Born in 1594 at Les Andelys (Normandy). After receiving his first training in Rouen with Noël Jouvenet, he came to Paris in 1612 where he worked briefly under Ferdinand Elle and Georges Lallemant and discovered antique sculpture, Italian paintings, and engravings after Raphael and Giulio Romano. In 1624, having spent some months in Venice, he arrived in Rome.
His Ovidian mythologies and Bacchanals of the late 1620s and early 1630s reflect his admiration of Titian, but he also renewed his study of the antique and Raphael and admired the Carracci and Domenichino. In 1627 he received his first important commission from Cardinal Francesco Barberini (The Death of Germanicus, Minneapolis) and, through the same patron, he painted The Martyrdom of S. Erasmus for St. Peter's in 1628-9. From c.1630 he became involved with an intellectual circle around Barberini's secretary, Cassiano dal Pozzo, whose learned antiquarianism influenced him profoundly (The Seven Sacraments, Belvoir Castle and Washington, 1636-42).
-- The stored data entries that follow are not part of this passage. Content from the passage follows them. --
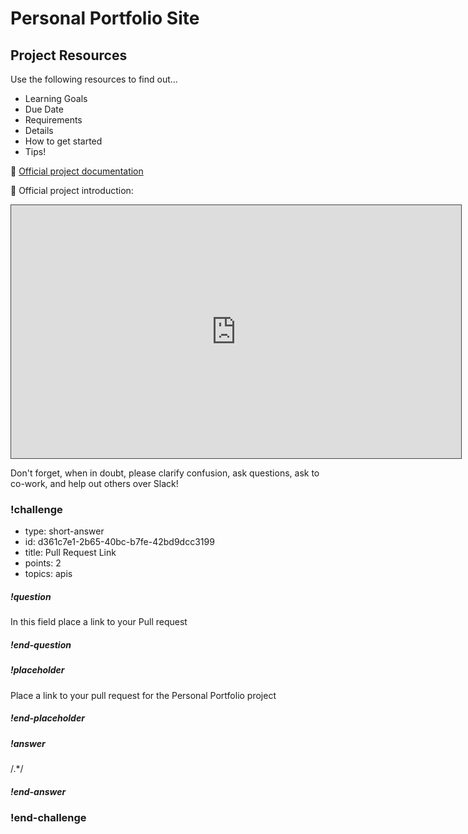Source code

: # Personal Portfolio Site

## Project Resources

Use the following resources to find out...

- Learning Goals
- Due Date
- Requirements
- Details
- How to get started
- Tips!

🌟 [Official project documentation](https://github.com/ada-c14/personal-portfolio-site/)

🌟 Official project introduction:

<iframe src="https://adaacademy.hosted.panopto.com/Panopto/Pages/Embed.aspx?id=2b391110-0909-4bdb-8a2f-ac530188bbeb&autoplay=false&offerviewer=true&showtitle=true&showbrand=false&start=0&interactivity=all" height="405" width="720" style="border: 1px solid #464646;" allowfullscreen allow="autoplay"></iframe>

Don't forget, when in doubt, please clarify confusion, ask questions, ask to co-work, and help out others over Slack!

### !challenge

* type: short-answer
* id: d361c7e1-2b65-40bc-b7fe-42bd9dcc3199
* title: Pull Request Link
* points: 2
* topics: apis

##### !question

In this field place a link to your Pull request

##### !end-question

##### !placeholder

Place a link to your pull request for the Personal Portfolio project

##### !end-placeholder

##### !answer

/.*/

##### !end-answer


### !end-challenge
In 1640, on the summons of Louis XIII, he returned to Paris where the official commissions he received (for example, the ceiling of the Grande Galerie of the Louvre) were unsuited to his temperament. He returned to Rome in 1642 and remained there for the rest of his life, working predominantly for a group of essentially middle-class patrons in France. He died in Rome on 9 November 1665.